The fat bear cams are back in business

It’s high time to devour 4,500-calorie salmon.

The live webcams along Katmai National Park’s Brooks River — set in remote Alaska and operated by the wildlife streamers explore.org — just came online for the 2019 season. For the next few months brown bears will wolf down copious amounts of salmon as they fatten up, some in extreme ways, in preparation for the winter’s long, callous hibernation.

The bears grew impressively fat in 2018, and global viewers may witness a similar plumping up of the ravenous omnivores this summer and fall. Bear 409, also known as “Beadnose,” was crowned the park’s Fat Bear Week champion last October, after a remarkable transformation.

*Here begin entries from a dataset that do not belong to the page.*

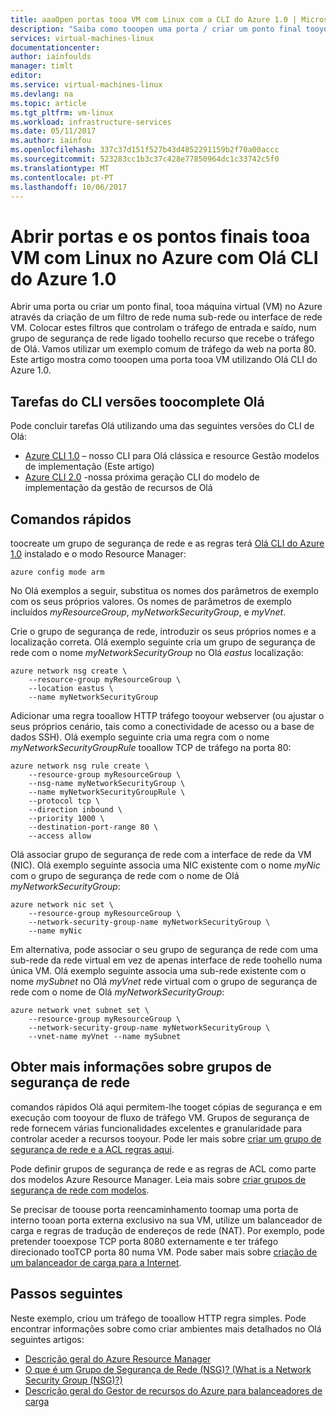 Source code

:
 ```yaml
---
title: aaaOpen portas tooa VM com Linux com a CLI do Azure 1.0 | Microsoft Docs
description: "Saiba como tooopen uma porta / criar um ponto final tooyour VM com Linux utilizando a implementação de Gestor de recursos do Azure Olá modelar e Olá CLI do Azure 1.0"
services: virtual-machines-linux
documentationcenter: 
author: iainfoulds
manager: timlt
editor: 
ms.service: virtual-machines-linux
ms.devlang: na
ms.topic: article
ms.tgt_pltfrm: vm-linux
ms.workload: infrastructure-services
ms.date: 05/11/2017
ms.author: iainfou
ms.openlocfilehash: 337c37d151f527b43d4852291159b2f70a00accc
ms.sourcegitcommit: 523283cc1b3c37c428e77850964dc1c33742c5f0
ms.translationtype: MT
ms.contentlocale: pt-PT
ms.lasthandoff: 10/06/2017
---
```

# <a name="opening-ports-and-endpoints-tooa-linux-vm-in-azure-using-hello-azure-cli-10"></a>Abrir portas e os pontos finais tooa VM com Linux no Azure com Olá CLI do Azure 1.0
Abrir uma porta ou criar um ponto final, tooa máquina virtual (VM) no Azure através da criação de um filtro de rede numa sub-rede ou interface de rede VM. Colocar estes filtros que controlam o tráfego de entrada e saído, num grupo de segurança de rede ligado toohello recurso que recebe o tráfego de Olá. Vamos utilizar um exemplo comum de tráfego da web na porta 80. Este artigo mostra como tooopen uma porta tooa VM utilizando Olá CLI do Azure 1.0.


## <a name="cli-versions-toocomplete-hello-task"></a>Tarefas do CLI versões toocomplete Olá
Pode concluir tarefas Olá utilizando uma das seguintes versões do CLI de Olá:

- [Azure CLI 1.0](#quick-commands) – nosso CLI para Olá clássica e resource Gestão modelos de implementação (Este artigo)
- [Azure CLI 2.0](nsg-quickstart.md) -nossa próxima geração CLI do modelo de implementação da gestão de recursos de Olá


## <a name="quick-commands"></a>Comandos rápidos
toocreate um grupo de segurança de rede e as regras terá [Olá CLI do Azure 1.0](../../cli-install-nodejs.md) instalado e o modo Resource Manager:

```azurecli
azure config mode arm
```

No Olá exemplos a seguir, substitua os nomes dos parâmetros de exemplo com os seus próprios valores. Os nomes de parâmetros de exemplo incluídos *myResourceGroup*, *myNetworkSecurityGroup*, e *myVnet*.

Crie o grupo de segurança de rede, introduzir os seus próprios nomes e a localização correta. Olá exemplo seguinte cria um grupo de segurança de rede com o nome *myNetworkSecurityGroup* no Olá *eastus* localização:

```azurecli
azure network nsg create \
    --resource-group myResourceGroup \
    --location eastus \
    --name myNetworkSecurityGroup
```

Adicionar uma regra tooallow HTTP tráfego tooyour webserver (ou ajustar o seus próprios cenário, tais como a conectividade de acesso ou a base de dados SSH). Olá exemplo seguinte cria uma regra com o nome *myNetworkSecurityGroupRule* tooallow TCP de tráfego na porta 80:

```azurecli
azure network nsg rule create \
    --resource-group myResourceGroup \
    --nsg-name myNetworkSecurityGroup \
    --name myNetworkSecurityGroupRule \
    --protocol tcp \
    --direction inbound \
    --priority 1000 \
    --destination-port-range 80 \
    --access allow
```

Olá associar grupo de segurança de rede com a interface de rede da VM (NIC). Olá exemplo seguinte associa uma NIC existente com o nome *myNic* com o grupo de segurança de rede com o nome de Olá *myNetworkSecurityGroup*:

```azurecli
azure network nic set \
    --resource-group myResourceGroup \
    --network-security-group-name myNetworkSecurityGroup \
    --name myNic
```

Em alternativa, pode associar o seu grupo de segurança de rede com uma sub-rede da rede virtual em vez de apenas interface de rede toohello numa única VM. Olá exemplo seguinte associa uma sub-rede existente com o nome *mySubnet* no Olá *myVnet* rede virtual com o grupo de segurança de rede com o nome de Olá *myNetworkSecurityGroup*:

```azurecli
azure network vnet subnet set \
    --resource-group myResourceGroup \
    --network-security-group-name myNetworkSecurityGroup \
    --vnet-name myVnet --name mySubnet
```

## <a name="more-information-on-network-security-groups"></a>Obter mais informações sobre grupos de segurança de rede
comandos rápidos Olá aqui permitem-lhe tooget cópias de segurança e em execução com tooyour de fluxo de tráfego VM. Grupos de segurança de rede fornecem várias funcionalidades excelentes e granularidade para controlar aceder a recursos tooyour. Pode ler mais sobre [criar um grupo de segurança de rede e a ACL regras aqui](../../virtual-network/virtual-networks-create-nsg-arm-cli.md).

Pode definir grupos de segurança de rede e as regras de ACL como parte dos modelos Azure Resource Manager. Leia mais sobre [criar grupos de segurança de rede com modelos](../../virtual-network/virtual-networks-create-nsg-arm-template.md).

Se precisar de toouse porta reencaminhamento toomap uma porta de interno tooan porta externa exclusivo na sua VM, utilize um balanceador de carga e regras de tradução de endereços de rede (NAT). Por exemplo, pode pretender tooexpose TCP porta 8080 externamente e ter tráfego direcionado tooTCP porta 80 numa VM. Pode saber mais sobre [criação de um balanceador de carga para a Internet](../../load-balancer/load-balancer-get-started-internet-arm-cli.md).

## <a name="next-steps"></a>Passos seguintes
Neste exemplo, criou um tráfego de tooallow HTTP regra simples. Pode encontrar informações sobre como criar ambientes mais detalhados no Olá seguintes artigos:

* [Descrição geral do Azure Resource Manager](../../azure-resource-manager/resource-group-overview.md)
* [O que é um Grupo de Segurança de Rede (NSG)? (What is a Network Security Group (NSG)?)](../../virtual-network/virtual-networks-nsg.md)
* [Descrição geral do Gestor de recursos do Azure para balanceadores de carga](../../load-balancer/load-balancer-arm.md)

“Bears benefitted from the abundance of fish,” said ecologist Mike Fitz, a former park ranger at Katmai National Park who now reports on bear activity for explore.org. “Nearly every one at Brooks River last fall was fat or extremely fat.”

Fitz is pleased the bears have started their return to the river. Each bear has its own tales of victory, defeat, and hardship. It’s a natural, live-streamed drama, set in the unforgiving wilderness.

“Watching bears and salmon always reminds me that these animals live in a changing, competitive world where survival and success are not guaranteed,” said Fitz.

As of June 22, explore.org had turned on five webcams, though seven cameras will eventually stream live from the Alaskan subarctic this winter.

The salmon run really ramps up in early July — so don’t be discouraged if the cams aren’t yet teeming with bears. Still, bears can already be watched fishing for salmon at the now world-famous Brooks River falls. 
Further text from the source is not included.